Anchored three-year yield spurs ASX to introduce five-year futures

Increased issuance from the AOFM – including targeting maturities of 3-5 and 10-12 years – and the Reserve Bank of Australia (RBA)’s intervention in the Australian sovereign bond market have accelerated Australian Securities Exchange (ASX) thinking about a new contract in its bond futures suite. The exchange is planning to introduce a new five-year contract by the end of the year.

The reserve bank has committed to anchoring three-year Treasury bond yields at 0.25 per cent for the foreseeable future, which has had the effect of greatly suppressing volatility at this point on the curve.

With around A$175 billion (US$121.1 billion) of Treasury Bonds already on issue between the three- and 10-year futures buckets and the expectation of plenty more to come, hedging in the mid-curve space was already an important requirement for many market participants. This has become harder to do using the existing futures contracts alone.
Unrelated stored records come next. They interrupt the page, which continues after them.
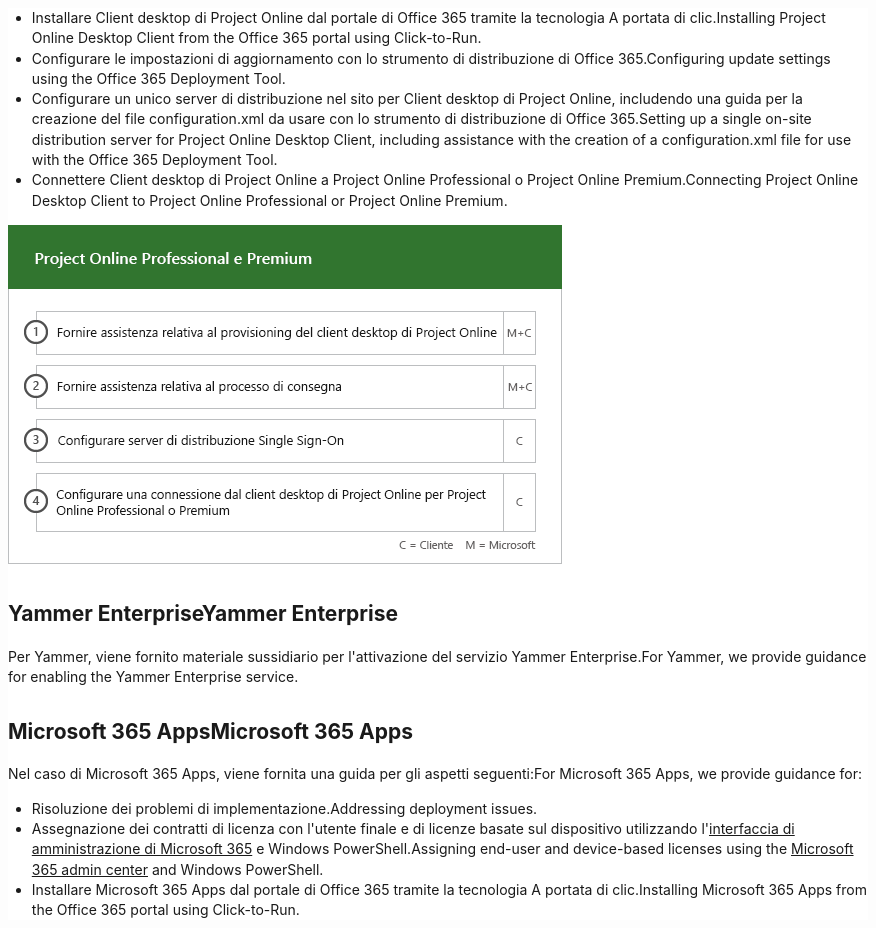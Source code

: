 - <span data-ttu-id="2cef2-245">Installare Client desktop di Project Online dal portale di Office 365 tramite la tecnologia A portata di clic.</span><span class="sxs-lookup"><span data-stu-id="2cef2-245">Installing Project Online Desktop Client from the Office 365 portal using Click-to-Run.</span></span>
- <span data-ttu-id="2cef2-246">Configurare le impostazioni di aggiornamento con lo strumento di distribuzione di Office 365.</span><span class="sxs-lookup"><span data-stu-id="2cef2-246">Configuring update settings using the Office 365 Deployment Tool.</span></span>  
- <span data-ttu-id="2cef2-247">Configurare un unico server di distribuzione nel sito per Client desktop di Project Online, includendo una guida per la creazione del file configuration.xml da usare con lo strumento di distribuzione di Office 365.</span><span class="sxs-lookup"><span data-stu-id="2cef2-247">Setting up a single on-site distribution server for Project Online Desktop Client, including assistance with the creation of a configuration.xml file for use with the Office 365 Deployment Tool.</span></span>  
- <span data-ttu-id="2cef2-248">Connettere Client desktop di Project Online a Project Online Professional o Project Online Premium.</span><span class="sxs-lookup"><span data-stu-id="2cef2-248">Connecting Project Online Desktop Client to Project Online Professional or Project Online Premium.</span></span>
    
![Passaggi che si verificano durante la fase di attivazione di Project per Office 365.](media/f0133291-7c12-4db0-af61-75ec5e71451c.png)
  
## <a name="yammer-enterprise"></a><span data-ttu-id="2cef2-250">Yammer Enterprise</span><span class="sxs-lookup"><span data-stu-id="2cef2-250">Yammer Enterprise</span></span>

<span data-ttu-id="2cef2-251">Per Yammer, viene fornito materiale sussidiario per l'attivazione del servizio Yammer Enterprise.</span><span class="sxs-lookup"><span data-stu-id="2cef2-251">For Yammer, we provide guidance for enabling the Yammer Enterprise service.</span></span>
  
## <a name="microsoft-365-apps"></a><span data-ttu-id="2cef2-252">Microsoft 365 Apps</span><span class="sxs-lookup"><span data-stu-id="2cef2-252">Microsoft 365 Apps</span></span>

<span data-ttu-id="2cef2-253">Nel caso di Microsoft 365 Apps, viene fornita una guida per gli aspetti seguenti:</span><span class="sxs-lookup"><span data-stu-id="2cef2-253">For Microsoft 365 Apps, we provide guidance for:</span></span>
- <span data-ttu-id="2cef2-254">Risoluzione dei problemi di implementazione.</span><span class="sxs-lookup"><span data-stu-id="2cef2-254">Addressing deployment issues.</span></span>   
- <span data-ttu-id="2cef2-255">Assegnazione dei contratti di licenza con l'utente finale e di licenze basate sul dispositivo utilizzando l'[interfaccia di amministrazione di Microsoft 365](https://go.microsoft.com/fwlink/?linkid=2032704) e Windows PowerShell.</span><span class="sxs-lookup"><span data-stu-id="2cef2-255">Assigning end-user and device-based licenses using the [Microsoft 365 admin center](https://go.microsoft.com/fwlink/?linkid=2032704) and Windows PowerShell.</span></span> 
- <span data-ttu-id="2cef2-256">Installare Microsoft 365 Apps dal portale di Office 365 tramite la tecnologia A portata di clic.</span><span class="sxs-lookup"><span data-stu-id="2cef2-256">Installing Microsoft 365 Apps from the Office 365 portal using Click-to-Run.</span></span>   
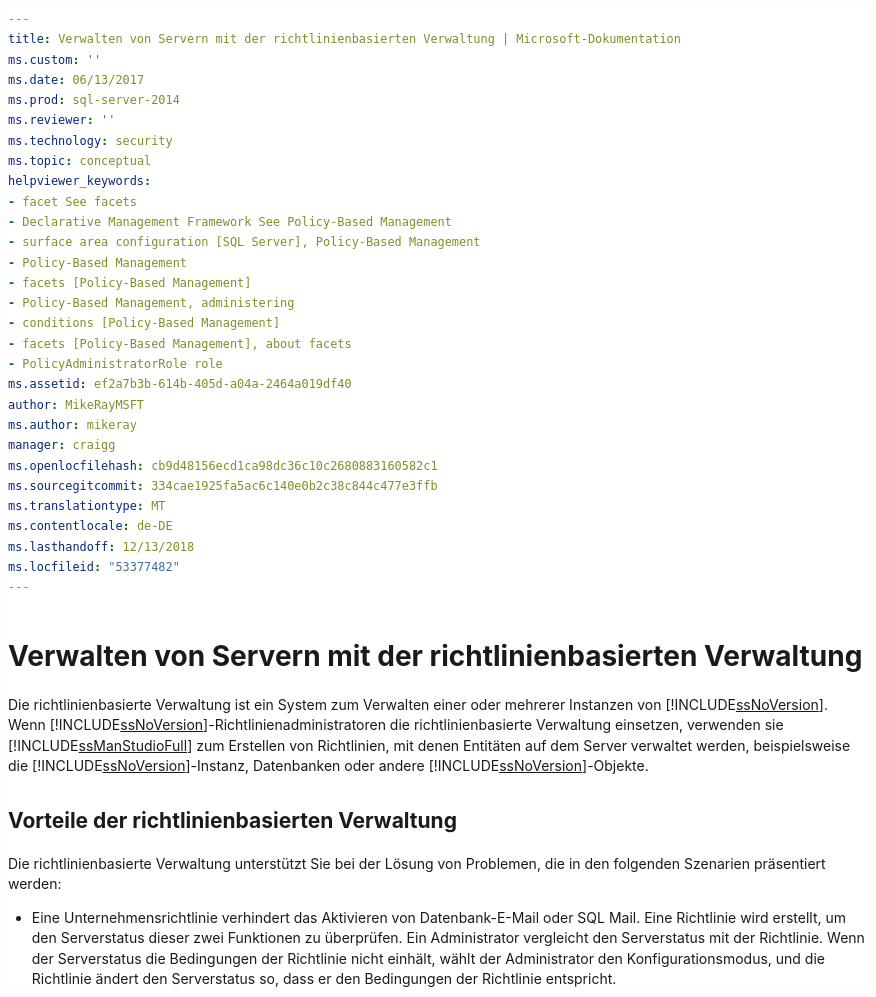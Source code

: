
 ```yaml
---
title: Verwalten von Servern mit der richtlinienbasierten Verwaltung | Microsoft-Dokumentation
ms.custom: ''
ms.date: 06/13/2017
ms.prod: sql-server-2014
ms.reviewer: ''
ms.technology: security
ms.topic: conceptual
helpviewer_keywords:
- facet See facets
- Declarative Management Framework See Policy-Based Management
- surface area configuration [SQL Server], Policy-Based Management
- Policy-Based Management
- facets [Policy-Based Management]
- Policy-Based Management, administering
- conditions [Policy-Based Management]
- facets [Policy-Based Management], about facets
- PolicyAdministratorRole role
ms.assetid: ef2a7b3b-614b-405d-a04a-2464a019df40
author: MikeRayMSFT
ms.author: mikeray
manager: craigg
ms.openlocfilehash: cb9d48156ecd1ca98dc36c10c2680883160582c1
ms.sourcegitcommit: 334cae1925fa5ac6c140e0b2c38c844c477e3ffb
ms.translationtype: MT
ms.contentlocale: de-DE
ms.lasthandoff: 12/13/2018
ms.locfileid: "53377482"
---
```

# <a name="administer-servers-by-using-policy-based-management"></a>Verwalten von Servern mit der richtlinienbasierten Verwaltung
  Die richtlinienbasierte Verwaltung ist ein System zum Verwalten einer oder mehrerer Instanzen von [!INCLUDE[ssNoVersion](../../includes/ssnoversion-md.md)]. Wenn [!INCLUDE[ssNoVersion](../../includes/ssnoversion-md.md)]-Richtlinienadministratoren die richtlinienbasierte Verwaltung einsetzen, verwenden sie [!INCLUDE[ssManStudioFull](../../includes/ssmanstudiofull-md.md)] zum Erstellen von Richtlinien, mit denen Entitäten auf dem Server verwaltet werden, beispielsweise die [!INCLUDE[ssNoVersion](../../includes/ssnoversion-md.md)]-Instanz, Datenbanken oder andere [!INCLUDE[ssNoVersion](../../includes/ssnoversion-md.md)]-Objekte.  
  
## <a name="benefits-of-policy-based-management"></a>Vorteile der richtlinienbasierten Verwaltung  
 Die richtlinienbasierte Verwaltung unterstützt Sie bei der Lösung von Problemen, die in den folgenden Szenarien präsentiert werden:  
  
-   Eine Unternehmensrichtlinie verhindert das Aktivieren von Datenbank-E-Mail oder SQL Mail. Eine Richtlinie wird erstellt, um den Serverstatus dieser zwei Funktionen zu überprüfen. Ein Administrator vergleicht den Serverstatus mit der Richtlinie. Wenn der Serverstatus die Bedingungen der Richtlinie nicht einhält, wählt der Administrator den Konfigurationsmodus, und die Richtlinie ändert den Serverstatus so, dass er den Bedingungen der Richtlinie entspricht.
Helen Lofthouse, executive general manager, derivatives and OTC Markets at the ASX in Sydney, explains: “In the past, users might have hedged ‘in-between’ exposures using a mixture of three- and 10-year bond futures contracts. But there is a question about whether this approach will create the right hedge when the three-year is subject to yield-curve control [YCC] while the 10-year is still moving.”

The pickup in Treasury bond issuance and RBA intervention may have brought consideration of a new contract to the top of the ASX’s agenda. But the concept was already under consideration prior to recent market developments.

“We think it makes sense to have a five-year point on the curve anyway and it is something our customers were asking for even before YCC,” Lofthouse comments. “What’s different now is that we believe market conditions will help generate early liquidity at the five-year point.”

“In the past, users might have hedged ‘in-between’ exposures using a mixture of three- and 10-year bond futures contracts. But there is a question about whether this approach will create the right hedge when the three-year is subject to yield-curve control.”

The ASX says the contract listing is expected to come late this calendar year, subject to regulatory approval and market readiness. The first expiry month is likely to be March 2021. The exchange also plans to complement the five-year contract with new spread products, including a 3-5 year and a 5-10 year, to add to the existing 3-10 and 10-20 spreads.

The exchange is currently engaging users – including trading and clearing participants and their vendors – as well as regulators and other stakeholders in preparation for the launch.

Market participants seem to support the rationale behind the new listing. Anthony Morriss, Sydney-based head of Australian and New Zealand economics at Bank of America, says the RBA’s success in controlling three-year Treasury Bond yield has made the five-year part of the curve more attractive for investors. He expects the forthcoming ASX five-year futures contract further to increase demand in this part of the curve and says it should also facilitate issuance.

Once introduced, the new contract will remain part of the ASX suite on an ongoing basis – regardless of whether and when the RBA lets the three-year bond yield float freely again at some future point. It will also add to the existing three-, 10- and 20-year bond futures, all of which will continue to be listed on the ASX.

Lofthouse tells KangaNews: “Our expectation is that there will be enough issuance in the physical market to support liquidity between the three- and 10-year points on an ongoing basis. In fact that liquidity already exists, even without the AOFM’s issuance profile changing very much.”